You may have allready read these,but just in case i am sending the sites hope it assists.
joller6


DATE OF INCIDENT 21.05.1999 
FIRE BRIGADE n/a 
BRIGADE INVOLVED No 
VESSLE NAME SUN VISTA 
FLAG Bahamas 
TYPE OF VESSLE Cruiseship 
TONNAGE 30440gt 
CARGO CARRIED 400pass./ 600crew 
LOCATION Straits of Malacca 
DETAILS Sun Vista - built in Italy 1963.Purchased by Sun Cruises in 1997. £10million refit.Believed electrical fire in engine room and excessive firefighting water led vessel to sink. Crew critiscised for panic, delays in evacuation etc.
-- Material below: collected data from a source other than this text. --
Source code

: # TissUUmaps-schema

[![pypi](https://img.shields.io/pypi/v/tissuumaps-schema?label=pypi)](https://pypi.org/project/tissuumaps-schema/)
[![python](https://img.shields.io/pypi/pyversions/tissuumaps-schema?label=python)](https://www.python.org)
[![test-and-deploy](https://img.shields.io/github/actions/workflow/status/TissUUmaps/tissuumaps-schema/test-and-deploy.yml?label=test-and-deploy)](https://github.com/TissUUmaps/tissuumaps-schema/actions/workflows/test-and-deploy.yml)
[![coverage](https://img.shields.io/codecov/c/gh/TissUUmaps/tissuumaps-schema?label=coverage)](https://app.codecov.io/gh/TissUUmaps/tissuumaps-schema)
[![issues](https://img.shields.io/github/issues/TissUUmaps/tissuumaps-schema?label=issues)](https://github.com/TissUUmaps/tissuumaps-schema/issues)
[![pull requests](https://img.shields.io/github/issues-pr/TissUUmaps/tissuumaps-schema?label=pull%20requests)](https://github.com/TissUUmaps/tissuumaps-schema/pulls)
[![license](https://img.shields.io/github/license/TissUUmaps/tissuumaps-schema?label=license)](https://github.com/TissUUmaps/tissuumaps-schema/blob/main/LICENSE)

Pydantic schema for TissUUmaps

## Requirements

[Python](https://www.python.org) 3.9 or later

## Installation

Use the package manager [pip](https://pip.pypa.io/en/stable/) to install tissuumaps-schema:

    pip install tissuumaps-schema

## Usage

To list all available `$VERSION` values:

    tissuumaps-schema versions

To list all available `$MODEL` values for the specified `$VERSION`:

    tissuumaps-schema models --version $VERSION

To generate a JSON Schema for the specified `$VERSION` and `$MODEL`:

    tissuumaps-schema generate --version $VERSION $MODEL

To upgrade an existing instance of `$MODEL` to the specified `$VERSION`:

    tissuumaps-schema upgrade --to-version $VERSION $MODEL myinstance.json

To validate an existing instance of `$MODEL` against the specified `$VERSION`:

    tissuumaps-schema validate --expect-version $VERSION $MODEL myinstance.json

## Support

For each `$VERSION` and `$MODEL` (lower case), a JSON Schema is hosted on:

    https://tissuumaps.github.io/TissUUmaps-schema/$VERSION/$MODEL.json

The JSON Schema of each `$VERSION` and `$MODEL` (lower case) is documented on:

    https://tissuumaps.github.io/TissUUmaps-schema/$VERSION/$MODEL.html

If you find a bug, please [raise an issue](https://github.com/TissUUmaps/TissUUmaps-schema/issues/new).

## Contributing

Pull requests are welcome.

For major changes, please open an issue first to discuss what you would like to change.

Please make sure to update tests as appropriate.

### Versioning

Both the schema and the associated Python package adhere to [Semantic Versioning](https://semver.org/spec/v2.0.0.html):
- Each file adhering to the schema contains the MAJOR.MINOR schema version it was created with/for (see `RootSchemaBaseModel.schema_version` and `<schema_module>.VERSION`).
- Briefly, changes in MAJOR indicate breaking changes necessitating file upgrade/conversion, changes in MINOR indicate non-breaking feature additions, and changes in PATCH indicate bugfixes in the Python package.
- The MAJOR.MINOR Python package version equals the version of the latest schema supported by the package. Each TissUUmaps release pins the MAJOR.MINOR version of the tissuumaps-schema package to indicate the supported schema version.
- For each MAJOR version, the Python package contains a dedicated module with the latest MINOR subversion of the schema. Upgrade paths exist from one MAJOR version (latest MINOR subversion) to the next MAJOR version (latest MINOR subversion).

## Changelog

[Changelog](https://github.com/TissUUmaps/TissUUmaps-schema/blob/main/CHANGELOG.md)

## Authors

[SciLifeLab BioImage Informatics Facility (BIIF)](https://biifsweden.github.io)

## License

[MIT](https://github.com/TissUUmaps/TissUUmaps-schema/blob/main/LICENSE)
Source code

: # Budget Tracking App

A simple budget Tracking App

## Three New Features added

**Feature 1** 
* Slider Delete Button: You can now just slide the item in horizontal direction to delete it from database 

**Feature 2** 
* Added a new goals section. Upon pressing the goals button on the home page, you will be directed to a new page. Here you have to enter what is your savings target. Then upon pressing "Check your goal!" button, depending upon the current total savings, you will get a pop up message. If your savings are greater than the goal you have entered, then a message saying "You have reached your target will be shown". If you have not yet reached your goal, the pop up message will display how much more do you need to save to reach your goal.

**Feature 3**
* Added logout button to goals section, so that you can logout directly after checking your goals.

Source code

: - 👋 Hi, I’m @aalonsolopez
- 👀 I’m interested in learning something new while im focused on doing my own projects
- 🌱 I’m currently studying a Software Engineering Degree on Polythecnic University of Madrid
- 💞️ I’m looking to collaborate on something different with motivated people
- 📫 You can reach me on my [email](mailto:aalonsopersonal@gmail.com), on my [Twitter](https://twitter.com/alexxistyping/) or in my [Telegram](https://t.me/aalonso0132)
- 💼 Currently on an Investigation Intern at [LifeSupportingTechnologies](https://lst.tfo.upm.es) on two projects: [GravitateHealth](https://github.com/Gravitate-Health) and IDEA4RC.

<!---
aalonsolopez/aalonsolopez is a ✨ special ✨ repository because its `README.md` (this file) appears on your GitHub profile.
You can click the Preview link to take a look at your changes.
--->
No casualties 


http://www.maritimematters.com/sunvista-seamemory1.html

http://exchange.dnv.com/Do***entation/Maritime/FireSafety/FIRE mappe 2.qxd.pdf


----------



## isleofthanet (Jun 13, 2004)

Hi,

I would very much like to see the files

Cheers

Alan


----------



## isleofthanet (Jun 13, 2004)

Rennie,

I would certainly like to see the files if possible
Thanks

Alan


----------



## isleofthanet (Jun 13, 2004)

*The Sun Vista*

Hi,

Earlier this year before my old pc packed up I asked about the cause of the sinking and someone here had some detailed info on this, is this still available

Regards

Alan


----------



## K urgess (Aug 14, 2006)

I've added your new post to your old thread.
It may be an idea to ask the previous respondees by PM if they have any further information if the two links above are not sufficient.
Unfortunately one of them hasn't signed on since August.
Cheers


----------